Nada é mais humano na nossa condição humanamente
caída do que a tentação. Sim, por isto ela aparece na oração na qual Jesus nos
ensina a pedir o pão, o perdão e tudo o mais que, positivamente, seja associado
à vida.
A tentação, todavia, é o pão do capricho, do desejo
e da necessidade; seja tal tentação real e objetiva — como o desejo do faminto
de roubar um pão! —; ou seja [ela] a invenção do capricho desejoso — mesmo que
ainda impotente na possibilidade da obtenção do pretendido! —; ou seja [ela] a
cobiça ungida pelo poder simples da obtenção do que se queira e se possa.
Sim! A tentação é o pão do capricho da alma!...
Jesus disse para orarmos, para mantermos a mente
acima do teste da tentação [...] pela via das ambições mais elevadas e
vinculadas à supremacia do reino de Deus em nós, da vontade de Deus encarnada
em nós e da santidade divina instalada em nós; pois, do contrário, a alma
anseia pela tentação com a mesma avidez com a qual Adão e Eva ansiaram pelo fruto
proibido, o qual, toda-via, estava ao alcance da mão.
Somos tentados pelo que vemos, ouvimos, sentimos,
imaginamos, sabemos, podemos, e, portanto, desejamos!
Jesus podia transformar pedras em pães. Podia pular
do Pináculo mesmo sem o amparo do Salmo 91. Podia ter sem Satanás todos os
reinos deste mundo. Podia não morrer na Cruz. Podia solicitar 12 legiões de
anjos que o defendessem. Podia casar e ter filhos. Podia mudar para Edessa e
viver vida longa. Podia provar com sinais que era o Messias. Sim, Ele podia,
mas decidiu que não poderia; e isto porque a vontade de Deus era outra.
Desse modo, o que Ele podia era o que não poderia, e, portanto, não deveria;
pois, do contrario, teria
tudo o que podia e nada do que poderia!
A tentação se estabelece pela cobiça que pode!...
Obviamente existe a tentação como sonho cobiçoso do
que se não pode [...] ainda; mas que [...], uma vez sonhado, coloca o individuo
na via obsessiva da busca do que, em tal caso, poderia ser; embora não devesse
ser.
Na realidade a tentação só existe para aquele ser
humano para quem Deus é! Pois, do contrário, trata-se apenas de algo que se
deve ou se não deve ser ou fazer [...], uma vez que se avaliem os prós e os
contras.
Jesus, entretanto, advertiu quanto ao estado de “entrar
em tentação”, que é quando a mente fica possessa da fome do pão do desejo
cobiçoso ou da vontade soberana em relação ao que a Palavra diga que não é vida
segundo Deus.
Daí Jesus ter enfrentado a tentação sempre com a
Escritura ou meramente por amor à Palavra que Nele estava como código de vida.
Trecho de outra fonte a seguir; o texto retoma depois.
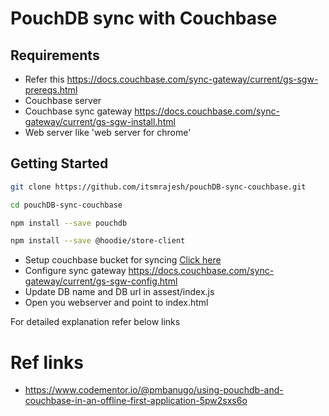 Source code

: # PouchDB sync with Couchbase

## Requirements
- Refer this https://docs.couchbase.com/sync-gateway/current/gs-sgw-prereqs.html
- Couchbase server
- Couchbase sync gateway https://docs.couchbase.com/sync-gateway/current/gs-sgw-install.html
- Web server like 'web server for chrome'

## Getting Started

```bash
git clone https://github.com/itsmrajesh/pouchDB-sync-couchbase.git

cd pouchDB-sync-couchbase

npm install --save pouchdb

npm install --save @hoodie/store-client

```

- Setup couchbase bucket for syncing [Click here](https://docs.couchbase.com/sync-gateway/current/gs-sgw-svr-cfg.html#step-2create-rbac-user)
- Configure sync gateway https://docs.couchbase.com/sync-gateway/current/gs-sgw-config.html
- Update DB name and DB url in assest/index.js
- Open you webserver and point to index.html

For detailed explanation refer below links



# Ref links 

- https://www.codementor.io/@pmbanugo/using-pouchdb-and-couchbase-in-an-offline-first-application-5pw2sxs6o
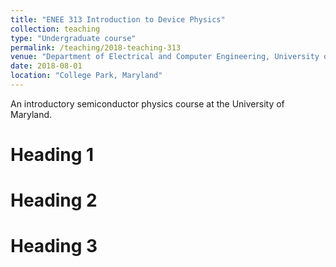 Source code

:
 ```yaml
---
title: "ENEE 313 Introduction to Device Physics"
collection: teaching
type: "Undergraduate course"
permalink: /teaching/2018-teaching-313
venue: "Department of Electrical and Computer Engineering, University of Maryland"
date: 2018-08-01
location: "College Park, Maryland"
---
```


An introductory semiconductor physics course at the University of Maryland.

Heading 1
======

Heading 2
======

Heading 3
======
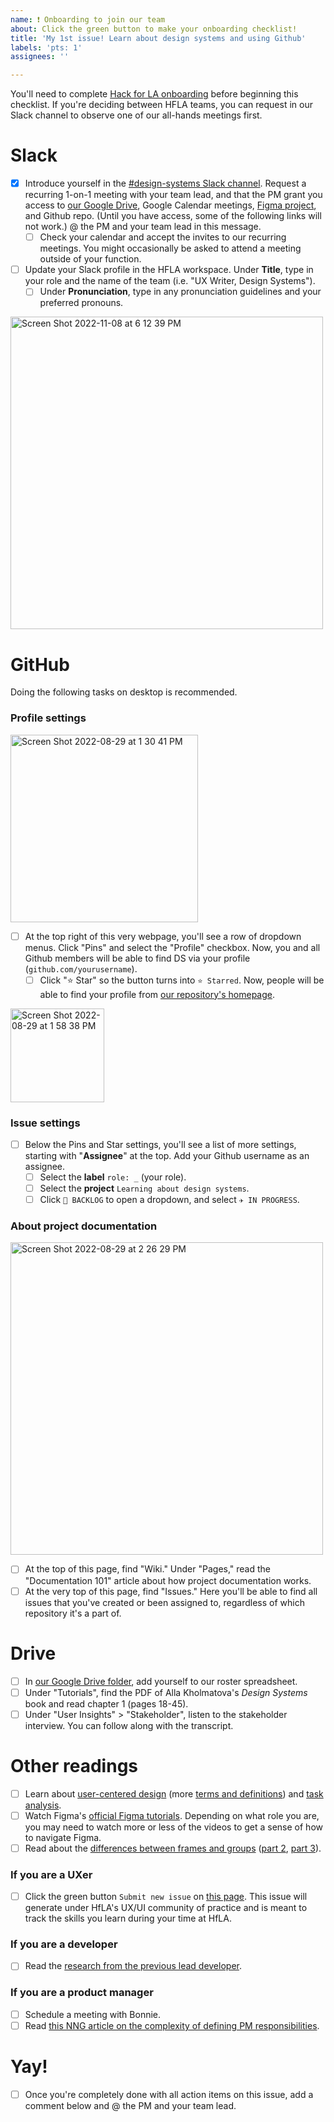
 ```yaml
---
name: ❗ Onboarding to join our team
about: Click the green button to make your onboarding checklist!
title: 'My 1st issue! Learn about design systems and using Github'
labels: 'pts: 1'
assignees: ''

---
```

<!-- Click the green button "Submit new issue" !!!!! 

Once you submit this issue, you'll be able to interact with this checklist and start checking off action items. -->










You'll need to complete [Hack for LA onboarding](https://www.hackforla.org/getting-started) before beginning this checklist. If you're deciding between HFLA teams, you can request in our Slack channel to observe one of our all-hands meetings first.

# Slack
- [x] Introduce yourself in the [#design-systems Slack channel](https://hackforla.slack.com/archives/CH2U1CB9Q). Request a recurring 1-on-1 meeting with your team lead, and that the PM grant you access to [our Google Drive](https://drive.google.com/drive/folders/1BE2bwPuBxKWtQPGw-Mn1pEvDGivawaRp?usp=sharing), Google Calendar meetings, [Figma project](https://www.figma.com/files/project/39879901/Team-project?fuid=913139172394832663), and Github repo. (Until you have access, some of the following links will not work.) @ the PM and your team lead in this message. 
  - [ ] Check your calendar and accept the invites to our recurring meetings. You might occasionally be asked to attend a meeting outside of your function.
- [ ] Update your Slack profile in the HFLA workspace. Under **Title**, type in your role and the name of the team (i.e. "UX Writer, Design Systems"). 
  - [ ] Under **Pronunciation**, type in any pronunciation guidelines and your preferred pronouns. 

<img width="500" alt="Screen Shot 2022-11-08 at 6 12 39 PM" src="https://user-images.githubusercontent.com/97491788/200696071-b9f6dfe4-5af6-4d4a-8a27-b38c61305ff9.png">

# GitHub
Doing the following tasks on desktop is recommended.

### Profile settings 
<img width="300" alt="Screen Shot 2022-08-29 at 1 30 41 PM" src="https://user-images.githubusercontent.com/97491788/187262497-40a362d4-b91b-4eb0-8dc3-804aa8afdc1a.png">

- [ ] At the top right of this very webpage, you'll see a row of dropdown menus. Click "Pins" and select the "Profile" checkbox. Now, you and all Github members will be able to find DS via your profile (`github.com/yourusername`). 
  - [ ] Click "⭐ Star" so the button turns into `⭐ Starred`. Now, people will be able to find your profile from [our repository's homepage](https://github.com/hackforla/design-systems).

<img width="150" alt="Screen Shot 2022-08-29 at 1 58 38 PM" src="https://user-images.githubusercontent.com/97491788/187267671-c7f9e82a-de2f-49f2-9b2d-2a22b5ce1d15.png">

### Issue settings
- [ ] Below the Pins and Star settings, you'll see a list of more settings, starting with "**Assignee**" at the top. Add your Github username as an assignee.
  - [ ] Select the **label** `role: _` (your role).
  - [ ] Select the **project** `Learning about design systems`.
  - [ ] Click `🚧 BACKLOG` to open a dropdown, and select `✈️ IN PROGRESS`.
### About project documentation
<img width="500" alt="Screen Shot 2022-08-29 at 2 26 29 PM" src="https://user-images.githubusercontent.com/97491788/187272041-a7861dab-b3b9-4636-8873-f1e100e318b9.png">

- [ ] At the top of this page, find "Wiki." Under "Pages," read the "Documentation 101" article about how project documentation works.
- [ ] At the very top of this page, find "Issues." Here you'll be able to find all issues that you've created or been assigned to, regardless of which repository it's a part of.
# Drive
- [ ] In [our Google Drive folder](https://drive.google.com/drive/folders/1BE2bwPuBxKWtQPGw-Mn1pEvDGivawaRp), add yourself to our roster spreadsheet.
- [ ] Under "Tutorials", find the PDF of Alla Kholmatova's _Design Systems_ book and read chapter 1 (pages 18-45).
- [ ] Under "User Insights" > "Stakeholder", listen to the stakeholder interview. You can follow along with the transcript.
# Other readings
- [ ] Learn about [user-centered design](https://www.nist.gov/itl/iad/visualization-and-usability-group/human-factors-human-centered-design) (more [terms and definitions](https://www.iso.org/obp/ui/#iso:std:iso:9241:-210:ed-2:v1:en)) and [task analysis](https://www.youtube.com/watch?v=tEx8R4ePwmk).
- [ ] Watch Figma's [official Figma tutorials](https://www.youtube.com/playlist?list=PLXDU_eVOJTx7QHLShNqIXL1Cgbxj7HlN4). Depending on what role you are, you may need to watch more or less of the videos to get a sense of how to navigate Figma.
- [ ] Read about the [differences between frames and groups](https://www.figma.com/best-practices/groups-versus-frames/) ([part 2](https://www.figma.com/best-practices/groups-versus-frames/frames/), [part 3](https://www.figma.com/best-practices/groups-versus-frames/summary/)). 
### If you are a UXer
- [ ] Click the green button `Submit new issue` on [this page](https://github.com/hackforla/UI-UX/issues/new?assignees=&labels=experience+profile&template=template-for-UX-Experience-Profile.md&title=UX%2FUI+Experience+Profile%3A+YOUR+NAME). This issue will generate under HfLA's UX/UI community of practice and is meant to track the skills you learn during your time at HfLA.
### If you are a developer
- [ ] Read the [research from the previous lead developer](https://github.com/hackforla/design-systems/wiki/Appendix).
### If you are a product manager
- [ ] Schedule a meeting with Bonnie.
- [ ] Read [this NNG article on the complexity of defining PM responsibilities](https://www.nngroup.com/articles/pm-ux-different-views-of-responsibilities/).

# Yay!
- [ ] Once you're completely done with all action items on this issue, add a comment below and @ the PM and your team lead.

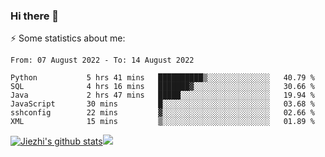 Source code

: ### Hi there 👋

⚡ Some statistics about me:


<!--START_SECTION:waka-->

```text
From: 07 August 2022 - To: 14 August 2022

Python           5 hrs 41 mins   ██████████▒░░░░░░░░░░░░░░   40.79 %
SQL              4 hrs 16 mins   ███████▓░░░░░░░░░░░░░░░░░   30.66 %
Java             2 hrs 47 mins   █████░░░░░░░░░░░░░░░░░░░░   19.94 %
JavaScript       30 mins         █░░░░░░░░░░░░░░░░░░░░░░░░   03.68 %
sshconfig        22 mins         ▓░░░░░░░░░░░░░░░░░░░░░░░░   02.66 %
XML              15 mins         ▒░░░░░░░░░░░░░░░░░░░░░░░░   01.89 %
```

<!--END_SECTION:waka-->





[![Jiezhi's github stats](https://github-readme-stats.vercel.app/api?username=Jiezhi&show_icons=true)](https://github.com/Jiezhi/github-readme-stats)[![](https://stats.justsong.cn/api/leetcode/?username=Jiezhi)](https://leetcode.com/Jiezhi/) 
<!--
[![Top Langs](https://github-readme-stats.vercel.app/api/top-langs/?username=Jiezhi&hide=javascript,html)](https://github.com/Jiezhi/github-readme-stats)

**Jiezhi/Jiezhi** is a ✨ _special_ ✨ repository because its `README.md` (this file) appears on your GitHub profile.

Here are some ideas to get you started:

- 🔭 I’m currently working on ...
- 🌱 I’m currently learning ...
- 👯 I’m looking to collaborate on ...
- 🤔 I’m looking for help with ...
- 💬 Ask me about ...
- 📫 How to reach me: ...
- 😄 Pronouns: ...
- ⚡ Fun fact: ...
-->

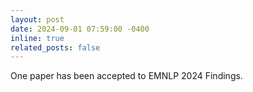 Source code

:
 ```yaml
---
layout: post
date: 2024-09-01 07:59:00 -0400
inline: true
related_posts: false
---
```


One paper has been accepted to EMNLP 2024 Findings.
Toda tentação acontece como uma tentativa de se
comer do pão que está para além da oferta da Palavra!
Assim, somos tentados em tudo o que não seja a
Palavra revelada; tanto quanto somos tentados em relação a tudo o que seja
cobiça caprichosa, ainda que nada esteja dito sobre aquilo.
Sim! A tentação é a não satisfação com o pão
simples de cada dia! É o surto do descontentamento buscando uma razão contra o
pão nosso de cada dia. É a entrega ao desejo como direito contra a simplicidade
de ser. É a lei do ego contra o amor!
Paradoxalmente, entretanto, a tentação faz parte de
nossa humanidade caída. Sim, de todas as formas e modos. Até mesmo quando
estamos na empreitada do bem ela nos visita como exagero de bondade, ou de
amor, ou de virtude.
A tentação é a clausula do ego contra a pureza do
amor, da individualidade contente e do ser satisfeito em Deus como nosso Deus e
na vida como nossa vida!
Foi por esta razão que eu disse que a tentação é o
pão do capricho; é o alimento do eu-em-si-mesmado; é o direito da raiva
essencial contra a vida contente!
Para vencê-la tem-se que crer na Palavra e em seu
galardão; e mais: tem-se que ficar quieto!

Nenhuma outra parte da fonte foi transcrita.